5

I'm trying to run a logistic regression in statsmodels on a large design matrix (~200 columns). The features include a number of interactions, categorical features and semi-sparse (70%) integer features. Although my design matrix is not actually ill-conditioned, it seems to be somewhat close (according to numpy.linalg.matrix_rank, it is full-rank with tol=1e-3 but not with tol=1e-2). As a result, I'm struggling to get logistic regression to converge with any of the methods in statsmodels.

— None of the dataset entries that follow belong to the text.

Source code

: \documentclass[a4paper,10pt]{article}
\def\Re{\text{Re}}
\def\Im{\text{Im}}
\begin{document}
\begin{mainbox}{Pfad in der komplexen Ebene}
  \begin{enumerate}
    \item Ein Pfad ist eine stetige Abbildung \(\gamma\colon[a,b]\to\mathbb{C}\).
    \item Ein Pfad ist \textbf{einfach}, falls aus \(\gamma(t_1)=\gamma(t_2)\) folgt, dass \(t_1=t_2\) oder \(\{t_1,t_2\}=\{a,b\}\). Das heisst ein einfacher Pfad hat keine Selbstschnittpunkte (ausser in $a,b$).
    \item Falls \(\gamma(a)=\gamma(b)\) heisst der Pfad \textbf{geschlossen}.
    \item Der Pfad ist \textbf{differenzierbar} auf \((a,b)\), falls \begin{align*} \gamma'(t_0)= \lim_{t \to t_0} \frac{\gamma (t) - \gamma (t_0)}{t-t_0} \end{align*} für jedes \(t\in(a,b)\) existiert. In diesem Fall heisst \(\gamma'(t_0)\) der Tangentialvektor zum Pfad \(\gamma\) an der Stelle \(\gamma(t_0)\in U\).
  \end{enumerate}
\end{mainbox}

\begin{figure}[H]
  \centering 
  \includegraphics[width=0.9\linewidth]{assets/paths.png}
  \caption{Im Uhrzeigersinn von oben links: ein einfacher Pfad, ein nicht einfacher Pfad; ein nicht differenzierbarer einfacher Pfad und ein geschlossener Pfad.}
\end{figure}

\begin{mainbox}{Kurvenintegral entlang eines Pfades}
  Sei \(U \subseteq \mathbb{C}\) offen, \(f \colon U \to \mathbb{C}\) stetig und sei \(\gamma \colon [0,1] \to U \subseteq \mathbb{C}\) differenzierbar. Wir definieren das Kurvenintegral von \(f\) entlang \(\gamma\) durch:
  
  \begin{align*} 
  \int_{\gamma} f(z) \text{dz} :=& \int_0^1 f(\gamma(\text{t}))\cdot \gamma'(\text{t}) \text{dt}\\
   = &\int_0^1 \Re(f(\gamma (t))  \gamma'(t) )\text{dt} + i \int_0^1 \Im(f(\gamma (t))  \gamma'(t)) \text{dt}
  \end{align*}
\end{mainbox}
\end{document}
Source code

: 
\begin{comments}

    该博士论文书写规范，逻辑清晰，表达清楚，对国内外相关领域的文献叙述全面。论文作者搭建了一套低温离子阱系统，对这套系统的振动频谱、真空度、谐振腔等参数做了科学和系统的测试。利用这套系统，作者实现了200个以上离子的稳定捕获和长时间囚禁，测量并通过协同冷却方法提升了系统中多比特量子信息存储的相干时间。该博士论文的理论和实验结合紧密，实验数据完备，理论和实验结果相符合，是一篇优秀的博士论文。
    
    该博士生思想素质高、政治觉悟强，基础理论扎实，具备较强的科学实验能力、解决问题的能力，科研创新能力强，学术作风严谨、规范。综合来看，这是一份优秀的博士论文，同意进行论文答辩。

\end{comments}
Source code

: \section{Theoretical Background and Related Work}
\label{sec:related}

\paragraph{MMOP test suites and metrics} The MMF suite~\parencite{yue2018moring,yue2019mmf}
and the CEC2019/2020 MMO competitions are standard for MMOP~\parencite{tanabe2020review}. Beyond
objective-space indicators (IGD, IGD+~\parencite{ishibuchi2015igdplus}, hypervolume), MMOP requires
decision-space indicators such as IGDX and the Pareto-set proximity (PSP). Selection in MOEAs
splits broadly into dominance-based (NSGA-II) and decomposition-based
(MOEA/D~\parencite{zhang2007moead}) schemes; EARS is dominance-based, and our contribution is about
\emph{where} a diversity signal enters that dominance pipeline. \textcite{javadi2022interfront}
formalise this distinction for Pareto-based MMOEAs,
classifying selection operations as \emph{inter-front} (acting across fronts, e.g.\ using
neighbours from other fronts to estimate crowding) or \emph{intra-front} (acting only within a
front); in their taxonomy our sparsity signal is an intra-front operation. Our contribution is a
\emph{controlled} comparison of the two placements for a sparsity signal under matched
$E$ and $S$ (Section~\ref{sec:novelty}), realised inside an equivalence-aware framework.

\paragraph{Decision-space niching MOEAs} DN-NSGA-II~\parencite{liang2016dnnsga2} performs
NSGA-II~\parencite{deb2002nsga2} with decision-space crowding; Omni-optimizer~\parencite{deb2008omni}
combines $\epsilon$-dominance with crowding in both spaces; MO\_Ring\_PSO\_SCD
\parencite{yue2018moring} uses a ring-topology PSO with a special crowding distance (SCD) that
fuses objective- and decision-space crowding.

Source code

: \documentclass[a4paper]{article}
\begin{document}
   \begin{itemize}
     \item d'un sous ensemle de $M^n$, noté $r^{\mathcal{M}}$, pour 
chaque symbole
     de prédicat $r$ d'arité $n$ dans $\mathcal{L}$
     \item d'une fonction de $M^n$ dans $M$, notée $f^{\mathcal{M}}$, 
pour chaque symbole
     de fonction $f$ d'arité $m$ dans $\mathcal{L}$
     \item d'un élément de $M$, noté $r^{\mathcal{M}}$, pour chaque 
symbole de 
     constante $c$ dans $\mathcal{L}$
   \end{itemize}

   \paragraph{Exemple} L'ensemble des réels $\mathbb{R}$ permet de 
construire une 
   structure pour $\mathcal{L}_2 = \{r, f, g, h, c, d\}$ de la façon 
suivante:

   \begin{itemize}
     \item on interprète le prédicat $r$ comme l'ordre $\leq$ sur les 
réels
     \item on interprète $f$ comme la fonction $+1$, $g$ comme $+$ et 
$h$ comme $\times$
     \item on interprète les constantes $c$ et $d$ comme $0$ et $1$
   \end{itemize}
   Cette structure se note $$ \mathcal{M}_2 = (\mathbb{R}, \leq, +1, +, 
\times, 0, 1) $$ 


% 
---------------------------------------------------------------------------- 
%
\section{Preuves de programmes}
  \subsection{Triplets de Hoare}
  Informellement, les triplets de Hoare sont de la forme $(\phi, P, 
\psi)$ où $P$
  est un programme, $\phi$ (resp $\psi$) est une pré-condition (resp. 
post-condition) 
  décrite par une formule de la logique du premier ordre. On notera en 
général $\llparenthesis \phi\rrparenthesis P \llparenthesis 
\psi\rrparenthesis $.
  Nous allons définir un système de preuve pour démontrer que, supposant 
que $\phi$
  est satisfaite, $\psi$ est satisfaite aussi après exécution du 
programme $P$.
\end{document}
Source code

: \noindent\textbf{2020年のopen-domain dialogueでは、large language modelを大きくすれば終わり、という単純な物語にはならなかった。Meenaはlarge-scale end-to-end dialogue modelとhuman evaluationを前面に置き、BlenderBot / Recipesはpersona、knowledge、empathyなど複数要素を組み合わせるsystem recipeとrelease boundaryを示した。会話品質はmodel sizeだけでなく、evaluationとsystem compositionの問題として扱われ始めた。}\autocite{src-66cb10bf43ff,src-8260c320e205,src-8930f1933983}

Here's what I've tried so far:

  • method='newton': Did not converge after 1000 iterations; raised a singular matrix LinAlgError while trying to invert the Hessian.

  • method='bfgs': Warned of possible precision loss. Claimed convergence after 0 iterations, obviously had not actually converged.

  • method='nm': Claimed that it had converged, but model had a negative pseudo-R-squared and many coefficients were still zero (and very different from values they had converged to with better-conditioned submodels). I tried cranking down xtol to 1e-8 to no avail.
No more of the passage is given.